## Data for this task

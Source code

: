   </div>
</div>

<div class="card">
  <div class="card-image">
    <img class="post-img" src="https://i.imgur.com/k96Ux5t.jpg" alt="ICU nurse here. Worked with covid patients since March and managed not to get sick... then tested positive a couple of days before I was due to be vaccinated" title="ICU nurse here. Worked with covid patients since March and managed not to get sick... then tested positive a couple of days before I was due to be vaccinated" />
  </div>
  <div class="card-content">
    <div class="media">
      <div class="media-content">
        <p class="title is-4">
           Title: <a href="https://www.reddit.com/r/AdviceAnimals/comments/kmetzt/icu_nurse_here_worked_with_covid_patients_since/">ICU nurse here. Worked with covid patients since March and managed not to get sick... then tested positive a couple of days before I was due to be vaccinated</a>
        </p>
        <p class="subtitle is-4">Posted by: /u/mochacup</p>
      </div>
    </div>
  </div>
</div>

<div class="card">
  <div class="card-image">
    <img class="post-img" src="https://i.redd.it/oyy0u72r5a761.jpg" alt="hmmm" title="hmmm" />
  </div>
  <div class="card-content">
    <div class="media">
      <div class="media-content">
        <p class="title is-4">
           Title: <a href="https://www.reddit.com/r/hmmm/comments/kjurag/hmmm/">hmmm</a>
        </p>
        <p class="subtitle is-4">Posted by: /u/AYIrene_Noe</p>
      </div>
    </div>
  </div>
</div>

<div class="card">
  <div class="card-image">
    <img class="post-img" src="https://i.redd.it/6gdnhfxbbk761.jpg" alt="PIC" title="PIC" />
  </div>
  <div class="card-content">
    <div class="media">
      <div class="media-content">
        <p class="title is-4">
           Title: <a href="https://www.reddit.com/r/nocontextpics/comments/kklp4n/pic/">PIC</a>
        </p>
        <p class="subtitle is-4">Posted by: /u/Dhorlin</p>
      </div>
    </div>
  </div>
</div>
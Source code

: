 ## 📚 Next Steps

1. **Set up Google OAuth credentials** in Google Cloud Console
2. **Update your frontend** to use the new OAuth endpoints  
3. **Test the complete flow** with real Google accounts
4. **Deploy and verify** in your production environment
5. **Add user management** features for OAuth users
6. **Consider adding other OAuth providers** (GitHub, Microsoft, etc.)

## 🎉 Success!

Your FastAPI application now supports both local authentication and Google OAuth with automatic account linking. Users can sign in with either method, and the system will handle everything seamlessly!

## What you have to do
Go through the records above and set each one down exactly, please.

## Expected answer
Source code

:   </div>
</div>

<div class="card">
  <div class="card-image">
    <img class="post-img" src="https://i.imgur.com/k96Ux5t.jpg" alt="ICU nurse here. Worked with covid patients since March and managed not to get sick... then tested positive a couple of days before I was due to be vaccinated" title="ICU nurse here. Worked with covid patients since March and managed not to get sick... then tested positive a couple of days before I was due to be vaccinated" />
  </div>
  <div class="card-content">
    <div class="media">
      <div class="media-content">
        <p class="title is-4">
           Title: <a href="https://www.reddit.com/r/AdviceAnimals/comments/kmetzt/icu_nurse_here_worked_with_covid_patients_since/">ICU nurse here. Worked with covid patients since March and managed not to get sick... then tested positive a couple of days before I was due to be vaccinated</a>
        </p>
        <p class="subtitle is-4">Posted by: /u/mochacup</p>
      </div>
    </div>
  </div>
</div>

<div class="card">
  <div class="card-image">
    <img class="post-img" src="https://i.redd.it/oyy0u72r5a761.jpg" alt="hmmm" title="hmmm" />
  </div>
  <div class="card-content">
    <div class="media">
      <div class="media-content">
        <p class="title is-4">
           Title: <a href="https://www.reddit.com/r/hmmm/comments/kjurag/hmmm/">hmmm</a>
        </p>
        <p class="subtitle is-4">Posted by: /u/AYIrene_Noe</p>
      </div>
    </div>
  </div>
</div>

<div class="card">
  <div class="card-image">
    <img class="post-img" src="https://i.redd.it/6gdnhfxbbk761.jpg" alt="PIC" title="PIC" />
  </div>
  <div class="card-content">
    <div class="media">
      <div class="media-content">
        <p class="title is-4">
           Title: <a href="https://www.reddit.com/r/nocontextpics/comments/kklp4n/pic/">PIC</a>
        </p>
        <p class="subtitle is-4">Posted by: /u/Dhorlin</p>
      </div>
    </div>
  </div>
</div>
Source code

: ## 📚 Next Steps

1. **Set up Google OAuth credentials** in Google Cloud Console
2. **Update your frontend** to use the new OAuth endpoints  
3. **Test the complete flow** with real Google accounts
4. **Deploy and verify** in your production environment
5. **Add user management** features for OAuth users
6. **Consider adding other OAuth providers** (GitHub, Microsoft, etc.)

## 🎉 Success!

Your FastAPI application now supports both local authentication and Google OAuth with automatic account linking. Users can sign in with either method, and the system will handle everything seamlessly!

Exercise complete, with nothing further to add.